The European Central Bank (ECB) has decided to pursue ambitious plans to establish a Digital Euro, at a time in which global jurisdictions seek to make the most of the rapid digitalization of payments.
On July 14, the ECB announced that as of October, it will move into the two-year ‘investigation phase’ of its Digital Euro project, predominantly focusing on the design of the currency and the ways in which it could be distributed to merchants and citizens.
The ECB believes a Eurozone Central Bank Digital Currency (CBDC) could offset the risks of crypto-assets being led by Big Tech firms who are already in possession of huge amounts of consumer data, as well as mitigate the susceptibility of traditional cryptocurrencies, such as Bitcoin, to market volatilities.
In this context, a January survey from the Bank of International Settlements found that 8% of global central banks are in some way “actively researching the potential” for digital currencies.
In the United States, Federal Reserve Chair Jerome Powell said in mid-July that the best way of combatting the power of privately run cryptocurrencies is for central banks to establish their own digital assets. The Federal Reserve will release a report in September which will analyse the potential benefits of establish a centrally-managed digital currency.
China is regarded as one of the more advanced nations with regards to developing its own digital currency. It is currently trialling its digital yuan, including innovative features such as the ability to transfer payments between smartphone simply by touching handsets together.
In the UK, the Bank of England and the treasury have teamed up to form a task force that will probe the viability of a future digital currency issued by the central bank, while Sweden’s central bank has announced plans for piloting an e-krona, working with lender Handelsbanken.
In the private sector, the ECB has long feared the threat to European monetary sovereignty posed by the introduction of crypto assets by Big Tech. Plans for Facebook to introduce its own digital currency, Diem, formerly known as Libra, were temporarily shelved following resistance in the EU.
In Brussels, there lacks a harmonized regulatory framework for crypto-assets, but the EU wants to correct this with the eventual adoption of new rules for markets in crypto assets (MiCA), which will lay down new rules for the issuance of crypto-assets in the EU, including Facebook’s Diem.

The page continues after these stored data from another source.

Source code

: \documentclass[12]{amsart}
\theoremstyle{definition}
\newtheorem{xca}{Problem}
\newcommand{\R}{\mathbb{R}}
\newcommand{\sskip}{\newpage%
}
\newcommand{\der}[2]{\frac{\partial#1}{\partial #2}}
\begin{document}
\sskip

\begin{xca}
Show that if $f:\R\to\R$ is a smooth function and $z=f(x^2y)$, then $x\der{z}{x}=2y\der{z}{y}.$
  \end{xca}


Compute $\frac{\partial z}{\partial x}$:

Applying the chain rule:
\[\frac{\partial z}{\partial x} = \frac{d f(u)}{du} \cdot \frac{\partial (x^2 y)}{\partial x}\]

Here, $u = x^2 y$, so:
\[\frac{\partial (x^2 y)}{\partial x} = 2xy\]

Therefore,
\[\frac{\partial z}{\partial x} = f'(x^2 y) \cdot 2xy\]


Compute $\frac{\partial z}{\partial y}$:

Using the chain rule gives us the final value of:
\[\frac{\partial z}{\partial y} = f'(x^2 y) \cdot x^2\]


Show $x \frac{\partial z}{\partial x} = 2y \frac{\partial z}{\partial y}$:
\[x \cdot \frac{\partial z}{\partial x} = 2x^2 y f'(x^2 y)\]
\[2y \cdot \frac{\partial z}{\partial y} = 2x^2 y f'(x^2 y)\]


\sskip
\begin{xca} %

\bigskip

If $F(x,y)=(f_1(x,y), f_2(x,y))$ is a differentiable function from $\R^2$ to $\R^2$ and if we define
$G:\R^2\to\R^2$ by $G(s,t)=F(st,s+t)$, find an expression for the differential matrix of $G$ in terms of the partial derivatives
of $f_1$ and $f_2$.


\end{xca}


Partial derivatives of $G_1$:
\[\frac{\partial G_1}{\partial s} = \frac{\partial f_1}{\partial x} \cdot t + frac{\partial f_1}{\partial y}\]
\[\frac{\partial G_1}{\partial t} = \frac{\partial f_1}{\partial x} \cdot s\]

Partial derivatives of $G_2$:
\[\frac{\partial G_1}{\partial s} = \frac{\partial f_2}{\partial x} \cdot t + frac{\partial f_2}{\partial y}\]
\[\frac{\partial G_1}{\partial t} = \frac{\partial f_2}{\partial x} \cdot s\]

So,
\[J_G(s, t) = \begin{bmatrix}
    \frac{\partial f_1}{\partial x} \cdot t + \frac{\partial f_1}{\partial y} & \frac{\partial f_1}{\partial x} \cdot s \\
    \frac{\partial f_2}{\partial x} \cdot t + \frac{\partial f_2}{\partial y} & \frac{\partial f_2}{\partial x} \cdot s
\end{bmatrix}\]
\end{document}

Design phase: Interoperability opportunities
The investigation stage to be launched by the ECB later this year will involve probing some of the key design features of the digital euro project. Broadly speaking, the central bank wants the currency to be easily accessible, safe to use and in full compliance of necessary privacy legislation.

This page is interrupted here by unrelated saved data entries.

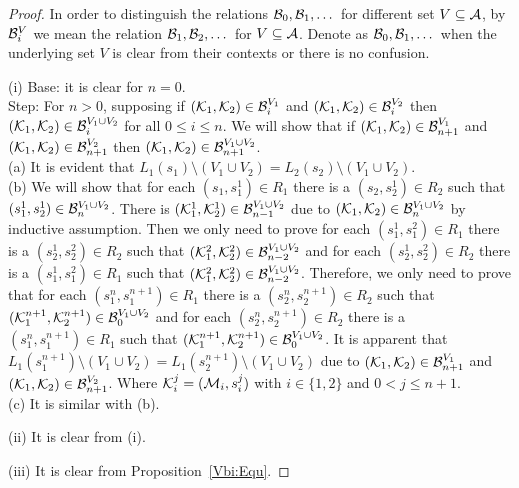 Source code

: \documentclass{article}
\begin{document}
\begin{proof}
In order to distinguish the relations ${\cal B}_0, {\cal B}_1, \dots$ for different set $V \subseteq {\cal A}$, by ${\cal B}_i^V$ we mean the relation ${\cal B}_1, {\cal B}_2, \dots$ for $V \subseteq {\cal A}$.
Denote as ${\cal B}_0, {\cal B}_1, \dots$ when the underlying set $V$ is clear from their contexts or there is no confusion.

(i) Base: it is clear for $n = 0$.\\
Step: For $n > 0$, supposing if $({\cal K}_1, {\cal K}_2) \in {\cal B}_i^{V_1}$ and $({\cal K}_1, {\cal K}_2) \in {\cal B}_i^{V_2}$ then $({\cal K}_1, {\cal K}_2) \in {\cal B}_i^{V_1 \cup V_2}$ for all $0 \leq i \leq n$. We will show that if $({\cal K}_1, {\cal K}_2) \in {\cal B}_{n+1}^{V_1}$ and $({\cal K}_1, {\cal K}_2) \in {\cal B}_{n+1}^{V_2}$ then $({\cal K}_1, {\cal K}_2) \in {\cal B}_{n+1}^{V_1 \cup V_2}$.\\
(a) It is evident that $L_1(s_1) \setminus (V_1 \cup V_2) = L_2(s_2) \setminus (V_1\cup V_2)$.\\
(b) We will show that for each $(s_1, s_1^1) \in R_1$ there is a $(s_2, s_2^1) \in R_2$ such that $(s_1^1, s_2^1) \in {\cal B}_n^{V_1 \cup V_2}$. There is $({\cal K}_1^1, {\cal K}_2^1) \in {\cal B}_{n-1}^{V_1 \cup V_2}$
due to $({\cal K}_1, {\cal K}_2) \in {\cal B}_n^{V_1 \cup V_2}$ by inductive assumption. Then we only need to prove for each $(s_1^1, s_1^2) \in R_1$ there is a $(s_2^1, s_2^2) \in R_2$ such that $({\cal K}_1^2, {\cal K}_2^2) \in {\cal B}_{n-2}^{V_1 \cup V_2}$ and for each $(s_2^1, s_2^2) \in R_2$ there is a $(s_1^1, s_1^2) \in R_1$ such that $({\cal K}_1^2, {\cal K}_2^2) \in {\cal B}_{n-2}^{V_1 \cup V_2}$. Therefore, we only need to prove that for each $(s_1^n, s_1^{n+1}) \in R_1$ there is a $(s_2^n, s_2^{n+1}) \in R_2$ such that $({\cal K}_1^{n+1}, {\cal K}_2^{n+1}) \in {\cal B}_0^{V_1 \cup V_2}$ and for each $(s_2^n, s_2^{n+1}) \in R_2$ there is a $(s_1^n, s_1^{n+1}) \in R_1$ such that $({\cal K}_1^{n+1}, {\cal K}_2^{n+1}) \in {\cal B}_0^{V_1 \cup V_2}$. It is apparent that $L_1(s_1^{n+1}) \setminus (V_1 \cup V_2) = L_1(s_2^{n+1}) \setminus (V_1 \cup V_2)$ due to $({\cal K}_1, {\cal K}_2) \in {\cal B}_{n+1}^{V_1}$ and $({\cal K}_1, {\cal K}_2) \in {\cal B}_{n+1}^{V_2}$.
Where ${\cal K}_i^j = ({\cal M}_i, s_i^j)$ with $i \in \{1, 2\}$ and $0 < j \leq n+1$.\\
(c) It is similar with (b).

(ii) It is clear from (i).

(iii) It is clear from Proposition~\ref{Vbi:Equ}.


\end{proof}
\end{document}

Moreover, interoperability both with third-party private intermediaries and with other global currencies has been pitched as an important design element, potentially creating opportunities for Europe’s FinTech players and non-bank providers to assist in the development of applications that will bring the digital euro to the smartphones of European citizens.
“Our objective would be to make a digital euro interoperable with private payment solutions, so that it could be accessed through them,” Fabio Panetta, member of the ECB leading the Digital Euro plans, said recently.
“It would thus level the playing field by making it possible for all market participants – bank and non-bank intermediaries and fintechs – to offer, at a lower cost, products that allow people to pay instantly,” he posited.
In this context, the ECB has cited the importance of ‘standardized front-end solutions’ to be a core feature of making the Digital Euro accessible to citizens, as well as implementing certain features into the software, with regards to identification protocols, when making a payment.
Interoperability with international digital currencies has also been underlined, with the ECB stating that such “could create much needed efficiency gains in cross-border payments.”
The data race for digital currencies
Moreover, in terms of involvement for intermediaries in the EU’s future digital euro project, it is the access to consumer data that provides opportunities for market entrants, not however without associated risks.
A recent report on the digital euro from BofA Securities, Bank of America’s brokerage arm, notes that there is a gap in the market for smaller firms to emerge in this space.
“It is reasonable to imagine a non-bank name finding a way of using the data available in salaries and payments to offer, for example, merchants a payments loop that costs less than the 0.6% of the current system,” the March report states.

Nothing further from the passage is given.